Don’t waste time and money when buying a home. Avoid making the following mistakes when purchasing a property.

  1. Not setting a budget. Do you have caviar tastes on a crackers and cheese budget? Run the numbers on your finances before heading out to look for a home.  That way you can shop within your budget and won’t experience delays when applying for a mortgage. It’s also important to buy a home within your means. Bigger may seem better until you’re struggling to make the mortgage payments and keep the heat on.
  2. Not getting pre-approved for mortgage loans. A pre-approval letter shows that a mortgage lender is committing to give you a home loan. This puts you in a better position to negotiate a deal.
  3. Letting emotions take over. Buying a home is probably the biggest purchase you’re going to make in your life. Don’t let your emotions cloud your judgment. If you see a lot of red flags and feel uncomfortable with a deal, don’t ignore those feelings. While you may think you’ve found your dream home, there are other properties out there. 
  4. Trying to time mortgage rates. When it’s time to get a home loan, compare current mortgage rates from several mortgage lenders to find the best deal. If you’ve done everything you can to clean up your credit, and save up a nice down payment, you should qualify for a competitive mortgage rate regardless of what’s happening with the economy.
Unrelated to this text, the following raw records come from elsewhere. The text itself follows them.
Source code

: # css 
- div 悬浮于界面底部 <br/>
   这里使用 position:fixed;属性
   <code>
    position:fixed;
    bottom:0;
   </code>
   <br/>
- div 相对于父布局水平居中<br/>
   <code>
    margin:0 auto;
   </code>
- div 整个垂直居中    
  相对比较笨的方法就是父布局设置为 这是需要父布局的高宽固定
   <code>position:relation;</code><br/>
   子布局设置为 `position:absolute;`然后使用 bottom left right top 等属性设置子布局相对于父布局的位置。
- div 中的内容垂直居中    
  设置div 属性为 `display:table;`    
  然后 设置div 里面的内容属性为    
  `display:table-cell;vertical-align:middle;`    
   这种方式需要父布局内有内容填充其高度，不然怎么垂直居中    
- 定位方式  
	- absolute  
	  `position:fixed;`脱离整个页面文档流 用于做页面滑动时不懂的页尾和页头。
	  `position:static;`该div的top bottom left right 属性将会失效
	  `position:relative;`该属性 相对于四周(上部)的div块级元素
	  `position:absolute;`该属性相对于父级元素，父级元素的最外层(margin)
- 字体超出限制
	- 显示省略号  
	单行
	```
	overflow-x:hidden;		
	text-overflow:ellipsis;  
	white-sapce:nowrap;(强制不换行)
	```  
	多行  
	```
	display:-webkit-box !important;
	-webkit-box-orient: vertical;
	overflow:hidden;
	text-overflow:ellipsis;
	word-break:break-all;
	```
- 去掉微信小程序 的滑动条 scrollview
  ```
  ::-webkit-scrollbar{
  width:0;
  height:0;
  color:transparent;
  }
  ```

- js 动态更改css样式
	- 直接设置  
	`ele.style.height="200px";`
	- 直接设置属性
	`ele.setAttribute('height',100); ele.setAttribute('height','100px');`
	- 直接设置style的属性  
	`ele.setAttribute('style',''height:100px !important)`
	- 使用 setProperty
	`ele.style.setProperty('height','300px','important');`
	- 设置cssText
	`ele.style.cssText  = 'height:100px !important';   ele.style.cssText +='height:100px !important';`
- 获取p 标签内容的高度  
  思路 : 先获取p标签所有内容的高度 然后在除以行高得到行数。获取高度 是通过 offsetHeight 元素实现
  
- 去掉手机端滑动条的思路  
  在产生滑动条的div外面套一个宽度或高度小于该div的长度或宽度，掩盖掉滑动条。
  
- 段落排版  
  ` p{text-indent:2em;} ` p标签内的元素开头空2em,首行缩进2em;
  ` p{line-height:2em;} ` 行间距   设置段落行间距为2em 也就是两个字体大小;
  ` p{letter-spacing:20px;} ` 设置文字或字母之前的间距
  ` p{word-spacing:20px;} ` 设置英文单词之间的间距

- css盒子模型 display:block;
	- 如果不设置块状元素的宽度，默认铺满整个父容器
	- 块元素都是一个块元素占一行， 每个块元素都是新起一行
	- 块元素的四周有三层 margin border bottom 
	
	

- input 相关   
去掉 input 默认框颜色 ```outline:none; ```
  5. Signing contracts without understanding them. Many homeowners caught up in the subprime mortgage mess claim they just didn’t know what they were getting into when they purchased property. You may not be a legal expert, but you must pay one to represent you. Hire a knowledgeable attorney who can review your contract and look out for your interests.
  6. Not getting a home inspection. Even if a house looks perfect, there are bound to be some type of problems lurking about. In fact, some new homes could even have problems that wouldn’t be found without a home inspection. Your housing contract should allow for contingencies related to the home inspection.
  7. Not taking advantage of programs that help you buy a home, such as the government’s homebuyer tax credit of up to $8,000. Many communities also have programs targeted at first-time homeowners or other information sessions.

Becoming a homeowner can be exciting and scary all at the same time. Learn as much as you can about the process and find reliable professionals for your team to make the home buying process as smooth as possible.